Phlebotomy is considered the treatment of choice for patients with iron overload due to hereditary hemochromatosis (HH). Each unit of blood contains approximately 200 to 250 mg of iron. As erythrocytes are removed by phlebotomy, iron stores are mobilized and utilized in the production of new, circulating erythrocytes. Through periodic phlebotomies, stored iron is removed until iron-deficient erythropoiesis is induced. The initial, or iron reduction, phase of treatment typically consists of removing one unit (450 mL) of whole blood once or twice weekly. Prior to beginning phlebotomy, the patient’s hemoglobin and hematocrit must be checked to ensure that the patient is not anemic. A sample for serum ferritin is also collected at this time.Initial treatment goals include inducing iron deficient hematopoiesis without the development of debilitating symptoms of anemia. A hemoglobin concentration of 10.0 to 12.0 g/dL is often used as a target range. The initial treatment phase continues until excess stored iron is removed and ferritin levels decrease to approximately 50 ng/mL. (13) Ferritin and hemoglobin levels are periodically monitored during this phase. The number of phlebotomies needed to reduce iron levels and induce anemia is related to the degree of initial iron overload. Patients may be referred to a hematologist or gastroenterologist during the initial treatment phase. Many patients receive therapeutic phlebotomy services in a hospital or doctor’s office, but patients may also undergo phlebotomy at a blood center. Blood collected from persons with HH may be used for transfusion or as blood products if it has been collected from a facility with an approved variance from the US Food and Drug Administration. Not all blood centers have applied for or been granted this variance.(14)The initial treatment phase continues until excess stored iron is removed and ferritin levels decrease to approximately 50 ng/mL. Removal of excess stored iron may take from one month to three years.

Lifelong treatment of hereditary hemochromatosis (HH) is needed to keep iron at low levels. Without regular treatment, iron stores will re-accumulate. The primary care physician may manage patient care during long-term maintenance. Long-term maintenance typically consists of removal of an average of 2 to 6 units of whole blood yearly, although this number is variable. Monitoring of hemoglobin and serum ferritin levels determine the frequency of phlebotomy. Serum ferritin levels should be maintained at concentrations of no more than 50 ng/mL. (10,13))

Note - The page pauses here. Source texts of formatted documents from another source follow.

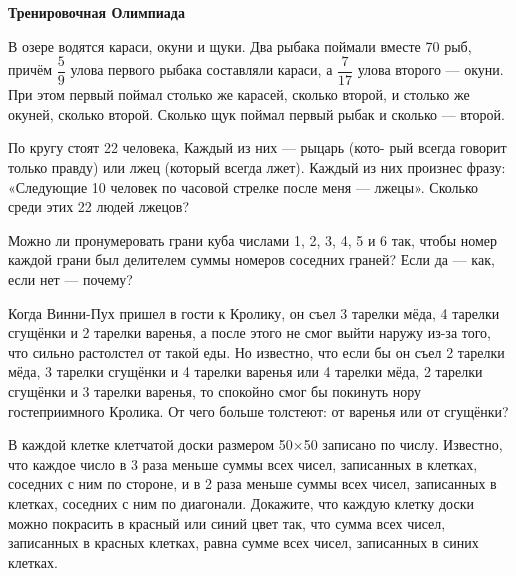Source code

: \hspace{3mm}

\centerline{\bf \Huge Тренировочная Олимпиада}

\hspace{3mm}

 В озере водятся караси, окуни и щуки. Два рыбака поймали вместе 70 рыб, причём $\dfrac{5}{9}$ улова первого рыбака составляли караси, а $\dfrac{7}{17}$ улова второго — окуни. При этом первый поймал столько же карасей, сколько второй, и столько же окуней, сколько второй. Сколько щук поймал первый рыбак и сколько — второй.

\hspace{3mm}

 По кругу стоят 22 человека, Каждый из них — рыцарь (кото- рый всегда говорит только правду) или лжец (который всегда лжет). Каждый из них произнес фразу: «Следующие 10 человек по часовой стрелке после меня — лжецы». Сколько среди этих 22 людей лжецов?

\hspace{3mm}

 Можно ли пронумеровать грани куба числами 1, 2, 3, 4, 5 и 6 так, чтобы номер каждой грани был делителем суммы номеров соседних граней? Если да — как, если нет — почему?

\hspace{3mm}

 Когда Винни-Пух пришел в гости к Кролику, он съел 3 тарелки мёда, 4 тарелки сгущёнки и 2 тарелки варенья, а после этого не смог выйти наружу из-за того, что сильно растолстел от такой еды. Но известно, что если бы он съел 2 тарелки мёда, 3 тарелки сгущёнки и 4 тарелки варенья или 4 тарелки мёда, 2 тарелки сгущёнки и 3 тарелки варенья, то спокойно смог бы покинуть нору гостеприимного Кролика. От чего больше толстеют: от варенья или от сгущёнки?

\hspace{3mm}

 В каждой клетке клетчатой доски размером 50×50 записано по числу. Известно, что каждое число в 3 раза меньше суммы всех чисел, записанных в клетках, соседних с ним по стороне, и в 2 раза меньше суммы всех чисел, записанных в клетках, соседних с ним по диагонали. Докажите, что каждую клетку доски можно покрасить в красный или синий цвет так, что сумма всех чисел, записанных в красных клетках, равна сумме всех чисел, записанных в синих клетках.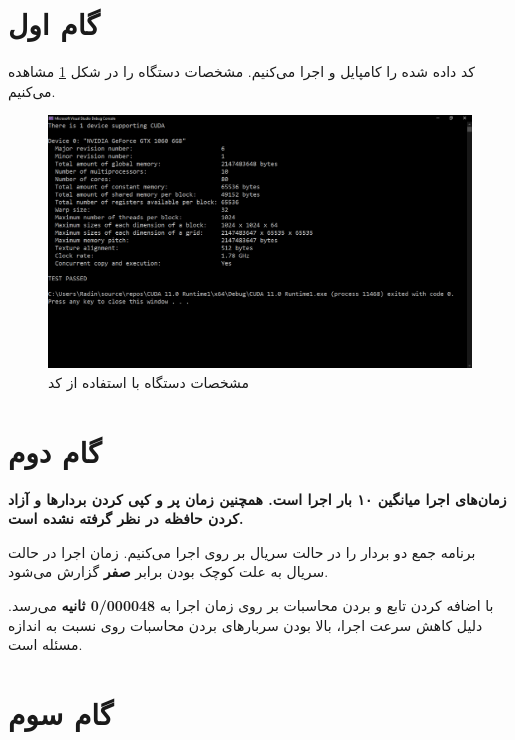 \documentclass{HW}
\begin{document}
\pagestyle{pages}
\thispagestyle{first_page}

\section{گام اول}

کد  داده شده را کامپایل و اجرا می‌کنیم. مشخصات دستگاه را در شکل
\ref{fig:query}
مشاهده می‌کنیم.

\begin{figure}[ht!]
\begin{center}
	\includegraphics[width=15cm]{images/query}
\end{center}
\caption{مشخصات دستگاه با استفاده از کد }
\label{fig:query}
\end{figure}

\section{گام دوم}

\begin{center}
\textbf{
زمان‌های اجرا میانگین ۱۰ بار اجرا است. همچنین زمان پر و کپی کردن بردارها و آزاد کردن حافظه در نظر گرفته نشده است.
}
\end{center}

برنامه جمع دو بردار را در حالت سریال بر روی  اجرا می‌کنیم. زمان اجرا در حالت سریال به علت کوچک بودن برابر
\textbf{صفر}
 گزارش می‌شود.

با اضافه کردن تابع  و بردن محاسبات بر روی  زمان اجرا به
\textbf{0/000048 ثانیه}
می‌رسد. دلیل کاهش سرعت اجرا، بالا بودن سربارهای بردن محاسبات روی  نسبت به اندازه مسئله است.

\section{گام سوم}
\end{document}
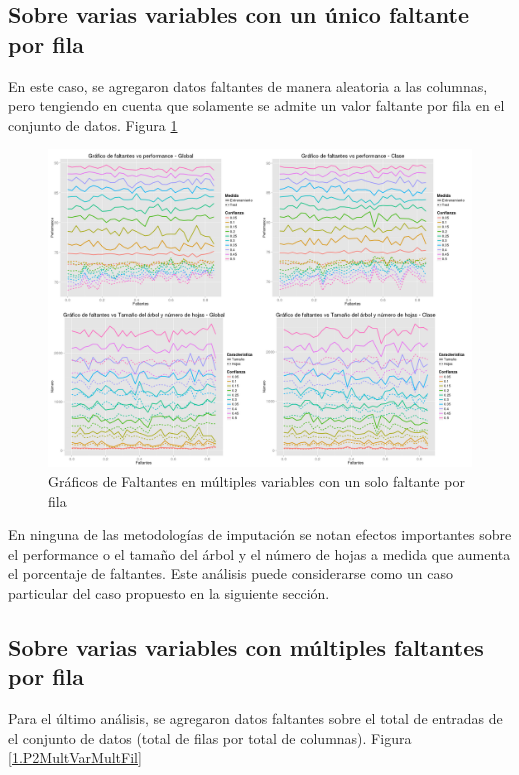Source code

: \documentclass[]{article}
\begin{document}
\subsection{Sobre varias variables con un único faltante por fila}
En este caso, se agregaron datos faltantes de manera aleatoria a las columnas, pero tengiendo en cuenta que solamente se admite un valor faltante por fila en el conjunto de datos. Figura \ref{2.P2MultVarUnicFil} 

\begin{figure}[H]
	\includegraphics[scale = 0.27]{2_1_Mult_Col_Unic_Fil}
	\caption[Faltantes Múltiple variable]{Gráficos de Faltantes en múltiples variables con un solo faltante por fila}
	\label{2.P2MultVarUnicFil}
\end{figure}

En ninguna de las metodologías de imputación se notan efectos importantes sobre el performance o el tamaño del árbol y el número de hojas a medida que aumenta el porcentaje de faltantes. Este análisis puede considerarse como un caso particular del caso propuesto en la siguiente sección.

\subsection{Sobre varias variables con múltiples faltantes por fila}
Para el último análisis, se agregaron datos faltantes sobre el total de entradas de el conjunto de datos (total de filas por total de columnas). Figura \ref{1.P2MultVarMultFil}
\end{document}
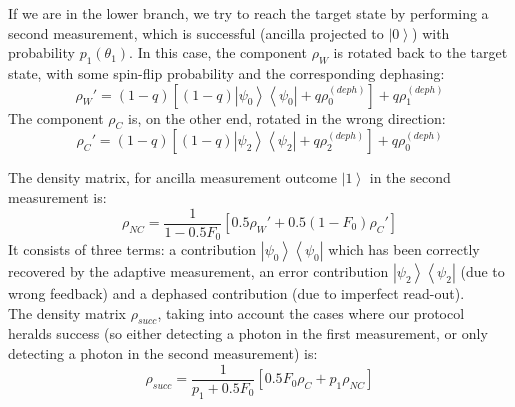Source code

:\documentclass[12pt]{article}
\def\bra#1{\left<#1\right|}
\def\ket#1{\left|#1\right>}
\begin{document}
If we are in the lower branch, we try to reach the target state by performing a second measurement, which is successful (ancilla projected to $\ket{0}$) with probability $p_1 (\theta_1)$. In this case, the component $\rho_W$ is rotated back to the target state, with some spin-flip probability and the corresponding dephasing:
\begin{equation}
 \rho_{W}' = (1-q) \left[ (1-q) \ket{\psi_0}\bra{\psi_0} + q \rho_0^{(deph)} \right] +q \rho_1^{(deph)}
\end{equation}
The component $\rho_C$ is, on the other end, rotated in the wrong direction:
\begin{equation}
  \rho_{C}' = (1-q) \left[ (1-q) \ket{\psi_2}\bra{\psi_2} + q \rho_2^{(deph)} \right] +q \rho_0^{(deph)}
 \label{eq:rho1c}
\end{equation}

The density matrix, for ancilla measurement outcome $\ket{1}$ in the second measurement is:
\begin{equation}
 \rho_{NC} = \frac{1}{1-0.5F_0} \left[ 0.5 \rho_W' + 0.5 (1-F_0) \rho_C' \right]
\end{equation}
It consists of three terms: a contribution $\ket{\psi_0}\bra{\psi_0}$ which has been correctly recovered by the adaptive measurement, an error contribution $\ket{\psi_2}\bra{\psi_2}$ (due to wrong feedback) and a dephased contribution (due to imperfect read-out).\\
The density matrix $\rho_{succ}$, taking into account the cases where our protocol heralds success (so either detecting a photon in the first measurement, or only detecting a photon in the second measurement) is:
\begin{equation}
\rho_{succ} = \frac{1}{p_1 + 0.5 F_0} \left[  0.5 F_0  \rho_C + p_1 \rho_{NC} \right]
\end{equation}
\end{document}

Deferoxamine (DFO), an iron chelating agent, may be used to reduce iron overload in patients for whom phlebotomy is contraindicated or not well tolerated. Examples include patients with sickle cell disease or thalassemia whose anemia would be exacerbated by phlebotomies. DFO is seldom used to treat hereditary hemochromatosis (HH) due to the low cost and efficacy of phlebotomy therapy. DFO is typically administered by intravenous or subcutaneous infusion.Patients with HH may be counseled to avoid alcohol use in order to avoid liver damage. With the exception of iron supplements, dietary restrictions on iron ingestion are rarely advised.

Markely increased stainable iron is present in this biopsy. Iron stores may be increased in sideroblastic anemia, chronic infections, hemochromatosis, hemosiderosis due to numerous blood transfusions, chronic hepatitis, cirrhosis, and uremia.